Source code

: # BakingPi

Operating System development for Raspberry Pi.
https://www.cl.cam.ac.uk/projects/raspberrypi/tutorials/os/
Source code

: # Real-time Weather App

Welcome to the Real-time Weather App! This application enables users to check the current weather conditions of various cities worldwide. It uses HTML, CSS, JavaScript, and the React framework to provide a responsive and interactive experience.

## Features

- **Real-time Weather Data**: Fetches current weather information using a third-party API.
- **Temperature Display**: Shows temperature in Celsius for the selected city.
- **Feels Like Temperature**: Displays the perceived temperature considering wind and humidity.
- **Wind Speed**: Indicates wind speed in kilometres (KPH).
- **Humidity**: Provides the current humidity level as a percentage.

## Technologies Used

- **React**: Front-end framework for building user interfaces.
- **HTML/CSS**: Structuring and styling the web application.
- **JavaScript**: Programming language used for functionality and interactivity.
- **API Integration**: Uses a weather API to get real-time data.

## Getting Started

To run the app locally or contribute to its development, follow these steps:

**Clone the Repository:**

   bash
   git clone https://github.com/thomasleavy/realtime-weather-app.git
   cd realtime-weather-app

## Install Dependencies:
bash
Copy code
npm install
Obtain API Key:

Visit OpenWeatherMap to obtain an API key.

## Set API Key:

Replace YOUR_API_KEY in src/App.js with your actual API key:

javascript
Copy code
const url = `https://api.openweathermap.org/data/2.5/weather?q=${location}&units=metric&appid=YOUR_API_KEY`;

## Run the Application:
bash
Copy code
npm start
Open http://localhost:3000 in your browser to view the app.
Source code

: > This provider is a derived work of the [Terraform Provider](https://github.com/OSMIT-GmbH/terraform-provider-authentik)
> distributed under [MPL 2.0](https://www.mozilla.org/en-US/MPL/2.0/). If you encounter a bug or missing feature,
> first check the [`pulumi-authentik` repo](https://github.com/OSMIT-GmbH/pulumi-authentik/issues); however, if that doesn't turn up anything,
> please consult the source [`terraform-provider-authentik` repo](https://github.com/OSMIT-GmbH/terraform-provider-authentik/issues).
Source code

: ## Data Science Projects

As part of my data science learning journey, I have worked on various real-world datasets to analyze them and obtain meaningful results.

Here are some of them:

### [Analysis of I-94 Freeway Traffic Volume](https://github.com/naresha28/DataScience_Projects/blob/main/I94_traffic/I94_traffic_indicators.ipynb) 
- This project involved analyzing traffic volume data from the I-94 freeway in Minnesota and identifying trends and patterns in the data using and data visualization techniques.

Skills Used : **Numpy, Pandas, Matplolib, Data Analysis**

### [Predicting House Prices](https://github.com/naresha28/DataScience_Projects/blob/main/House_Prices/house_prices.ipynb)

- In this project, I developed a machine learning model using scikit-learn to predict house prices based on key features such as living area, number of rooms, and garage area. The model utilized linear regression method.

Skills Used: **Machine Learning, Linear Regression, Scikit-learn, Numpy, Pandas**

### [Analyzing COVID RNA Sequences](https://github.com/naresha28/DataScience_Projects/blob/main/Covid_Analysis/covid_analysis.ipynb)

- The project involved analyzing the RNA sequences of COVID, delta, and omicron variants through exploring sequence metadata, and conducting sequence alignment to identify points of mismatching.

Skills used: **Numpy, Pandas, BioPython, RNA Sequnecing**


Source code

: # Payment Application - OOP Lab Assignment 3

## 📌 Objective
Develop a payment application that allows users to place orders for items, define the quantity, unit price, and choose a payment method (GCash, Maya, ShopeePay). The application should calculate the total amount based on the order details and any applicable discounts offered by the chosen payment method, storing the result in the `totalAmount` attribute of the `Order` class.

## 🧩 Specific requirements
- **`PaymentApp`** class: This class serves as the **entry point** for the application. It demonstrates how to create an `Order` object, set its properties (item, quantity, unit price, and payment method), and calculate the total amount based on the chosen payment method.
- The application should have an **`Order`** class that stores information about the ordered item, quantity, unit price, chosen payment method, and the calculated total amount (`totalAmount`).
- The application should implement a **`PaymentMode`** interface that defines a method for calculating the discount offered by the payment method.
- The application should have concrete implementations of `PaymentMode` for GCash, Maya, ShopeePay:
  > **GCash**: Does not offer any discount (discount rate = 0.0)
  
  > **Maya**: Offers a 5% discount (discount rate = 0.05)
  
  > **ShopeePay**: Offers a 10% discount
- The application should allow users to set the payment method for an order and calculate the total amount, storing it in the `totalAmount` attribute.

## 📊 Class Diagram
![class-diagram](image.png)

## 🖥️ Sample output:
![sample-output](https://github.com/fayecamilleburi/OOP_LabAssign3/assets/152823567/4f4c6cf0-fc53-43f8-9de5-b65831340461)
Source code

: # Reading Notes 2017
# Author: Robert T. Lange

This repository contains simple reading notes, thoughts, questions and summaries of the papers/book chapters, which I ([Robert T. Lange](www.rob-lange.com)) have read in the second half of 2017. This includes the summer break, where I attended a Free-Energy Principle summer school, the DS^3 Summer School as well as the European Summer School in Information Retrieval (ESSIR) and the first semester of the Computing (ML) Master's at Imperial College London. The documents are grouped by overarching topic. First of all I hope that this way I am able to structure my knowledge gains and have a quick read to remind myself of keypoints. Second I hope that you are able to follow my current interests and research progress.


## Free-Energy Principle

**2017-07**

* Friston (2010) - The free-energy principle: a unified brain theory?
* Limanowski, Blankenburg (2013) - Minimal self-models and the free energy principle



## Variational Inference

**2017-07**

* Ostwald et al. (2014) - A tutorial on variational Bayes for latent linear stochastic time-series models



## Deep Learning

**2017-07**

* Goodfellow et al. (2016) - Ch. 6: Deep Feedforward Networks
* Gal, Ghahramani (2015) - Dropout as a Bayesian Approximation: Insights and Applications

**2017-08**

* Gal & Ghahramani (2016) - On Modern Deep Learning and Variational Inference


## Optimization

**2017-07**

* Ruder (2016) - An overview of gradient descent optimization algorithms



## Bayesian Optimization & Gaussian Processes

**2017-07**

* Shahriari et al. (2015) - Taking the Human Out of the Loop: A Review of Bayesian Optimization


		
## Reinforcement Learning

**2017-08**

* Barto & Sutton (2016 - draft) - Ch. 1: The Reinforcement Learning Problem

Exercise requirements: Would you repeat, exactly and with nothing added, every line from the line containing "Deep Feedforward Networks" through the last line of the records above?

Exercise result:
* Goodfellow et al. (2016) - Ch. 6: Deep Feedforward Networks
* Gal, Ghahramani (2015) - Dropout as a Bayesian Approximation: Insights and Applications

**2017-08**

* Gal & Ghahramani (2016) - On Modern Deep Learning and Variational Inference


## Optimization

**2017-07**

* Ruder (2016) - An overview of gradient descent optimization algorithms



## Bayesian Optimization & Gaussian Processes

**2017-07**

* Shahriari et al. (2015) - Taking the Human Out of the Loop: A Review of Bayesian Optimization


		
## Reinforcement Learning

**2017-08**

* Barto & Sutton (2016 - draft) - Ch. 1: The Reinforcement Learning Problem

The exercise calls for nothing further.